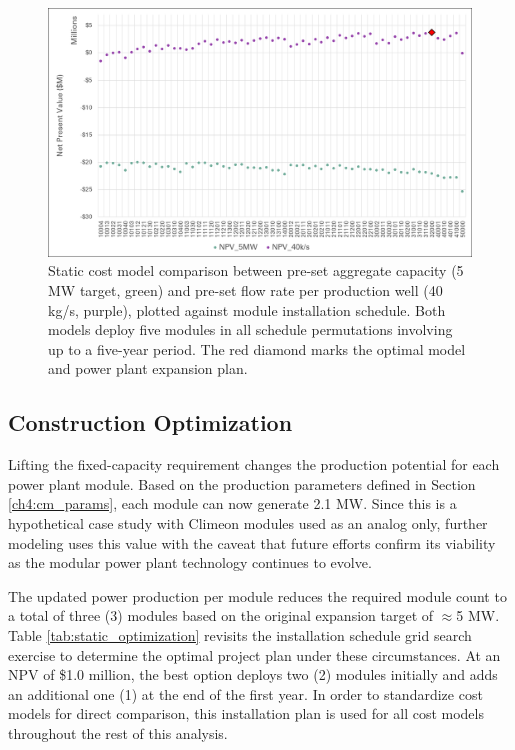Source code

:\begin{figure}[!htp]
\centering
\includegraphics[width=.98\textwidth]
{templates/images/Figure-Static_Model_Construction.png}
\caption[Static cost model comparison]{Static cost model comparison between pre-set aggregate capacity (5 MW target, green) and pre-set flow rate per production well (40 kg/s, purple), plotted against module installation schedule. Both models deploy five modules in all schedule permutations involving up to a five-year period. The red diamond marks the optimal model and power plant expansion plan.}
\label{fig:static_model_compare}
\end{figure}

\subsection{Construction Optimization}
\label{ch6:static_schedule}

Lifting the fixed-capacity requirement changes the production potential for each power plant module. Based on the production parameters defined in Section \ref{ch4:cm_params}, each module can now generate 2.1 MW. Since this is a hypothetical case study with Climeon modules used as an analog only, further modeling uses this value with the caveat that future efforts confirm its viability as the modular power plant technology continues to evolve.

The updated power production per module reduces the required module count to a total of three (3) modules based on the original expansion target of $\approx$5 MW. Table \ref{tab:static_optimization} revisits the installation schedule grid search exercise to determine the optimal project plan under these circumstances. At an NPV of \$1.0 million, the best option deploys two (2) modules initially and adds an additional one (1) at the end of the first year. In order to standardize cost models for direct comparison, this installation plan is used for all cost models throughout the rest of this analysis.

◆ WHAT NEEDS TO BE DONE
Return the entries above exactly as they appear. Pictures should not be copied.

◆ EXERCISE OUTPUT
Source code

:\begin{figure}[!htp]
\centering
\includegraphics[width=.98\textwidth]
{templates/images/Figure-Static_Model_Construction.png}
\caption[Static cost model comparison]{Static cost model comparison between pre-set aggregate capacity (5 MW target, green) and pre-set flow rate per production well (40 kg/s, purple), plotted against module installation schedule. Both models deploy five modules in all schedule permutations involving up to a five-year period. The red diamond marks the optimal model and power plant expansion plan.}
\label{fig:static_model_compare}
\end{figure}

\subsection{Construction Optimization}
\label{ch6:static_schedule}

Lifting the fixed-capacity requirement changes the production potential for each power plant module. Based on the production parameters defined in Section \ref{ch4:cm_params}, each module can now generate 2.1 MW. Since this is a hypothetical case study with Climeon modules used as an analog only, further modeling uses this value with the caveat that future efforts confirm its viability as the modular power plant technology continues to evolve.

The updated power production per module reduces the required module count to a total of three (3) modules based on the original expansion target of $\approx$5 MW. Table \ref{tab:static_optimization} revisits the installation schedule grid search exercise to determine the optimal project plan under these circumstances. At an NPV of \$1.0 million, the best option deploys two (2) modules initially and adds an additional one (1) at the end of the first year. In order to standardize cost models for direct comparison, this installation plan is used for all cost models throughout the rest of this analysis.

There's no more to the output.